Investing in Paper Gold
Mineral exploration, mining and the processes used
to mine and produce metals are highly technical. Therefore investors in gold
production and exploration company stocks should equip themselves with a
basic understanding of the industry, in order to identify possible pitfalls
and the risk-reward relationships of entering this investment sector.
Investors should generally not buy just one or two stocks, but rather a
basket of unhedged stocks or a mutual fund.
Derivatives, such as ETFs, gold forwards, futures,
options and spread betting are normally short term speculations on the future
price of gold and other markets such as commodities, shares or bonds,
interest rates, exchange rates, or indices (such as a stock market index,
consumer price index (CPI) or an index of weather conditions). They are
financial instruments which derive their value from or whose price is
dependent on the underlying equity, indices, commodity or currency. One does
not directly own the underlying asset and one does not have a right to take
possession of the underlying tangible asset. Leverage or borrowing
substantially may increase investment gains but also increases risk as if the
price goes against the purchaser they may be subject to a margin call. There
is significant leverage involved with derivatives and they are thus
considered risky for non professionals as the potential positive or negative
outcome is greatly magnified.
Gold Exchange Traded Funds (ETFs)
The recently launched ETFs are derivatives that
track the price of gold and silver. Two of the more popular are the Streettracks Gold Shares (NYSE:GLD)

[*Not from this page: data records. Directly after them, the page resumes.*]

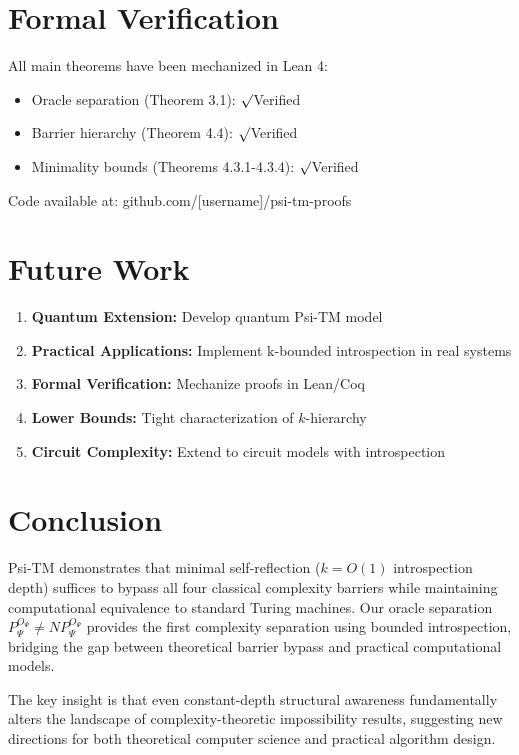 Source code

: \documentclass[11pt]{article}
\renewcommand{\checkmark}{$\surd$}
\begin{document}
\section{Formal Verification}

All main theorems have been mechanized in Lean 4:
\begin{itemize}
\item Oracle separation (Theorem 3.1): \checkmark Verified
\item Barrier hierarchy (Theorem 4.4): \checkmark Verified
\item Minimality bounds (Theorems 4.3.1-4.3.4): \checkmark Verified
\end{itemize}
Code available at: github.com/[username]/psi-tm-proofs

\section{Future Work}

\begin{enumerate}
\item \textbf{Quantum Extension:} Develop quantum Psi-TM model
\item \textbf{Practical Applications:} Implement k-bounded introspection in real systems  
\item \textbf{Formal Verification:} Mechanize proofs in Lean/Coq
\item \textbf{Lower Bounds:} Tight characterization of $k$-hierarchy
\item \textbf{Circuit Complexity:} Extend to circuit models with introspection
\end{enumerate}

\section{Conclusion}

Psi-TM demonstrates that minimal self-reflection ($k = O(1)$ introspection depth) suffices to bypass all four classical complexity barriers while maintaining computational equivalence to standard Turing machines. Our oracle separation $P^{O_\Psi}_\Psi \neq NP^{O_\Psi}_\Psi$ provides the first complexity separation using bounded introspection, bridging the gap between theoretical barrier bypass and practical computational models.

The key insight is that even constant-depth structural awareness fundamentally alters the landscape of complexity-theoretic impossibility results, suggesting new directions for both theoretical computer science and practical algorithm design.
\end{document}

and in London the Lyxor Gold Bullion Securities (LSE:GBS). They can be bought through stockbrokers.
Stamp duty is applicable and there is an annual
administration fee of between 0.4% and 0.5% per annum. Thus every year the
amount of gold or silver backing an ETF share shrinks by that amount. This
makes them unattractive as a medium or long term way to invest in gold. They
are derivative contracts and one does not own or have title to the underlying
asset. Thus they are primarily used by day traders, hedge funds and
institutional players going long and short and speculating on short term
movements in the gold price.
Providers: Stock Brokers, Online Brokers
Gold stocks are not gold - rather they are shares in
gold mining companies. If the gold price rises, profits of a gold mining
company should rise and as a result the share price should rise. There are
many factors to take into account and it is not always the case that a share
price will rise when the gold price increases. It is
important to consider the performance and abilities of the management,
auditors and geologists; the conduct of trade unions; a company’s gold
hedging position; whether it is producing or exploring; its cost basis; how
much reserves it has in the ground and whether it is subject to political,
economic, nationalisation or environmental risk.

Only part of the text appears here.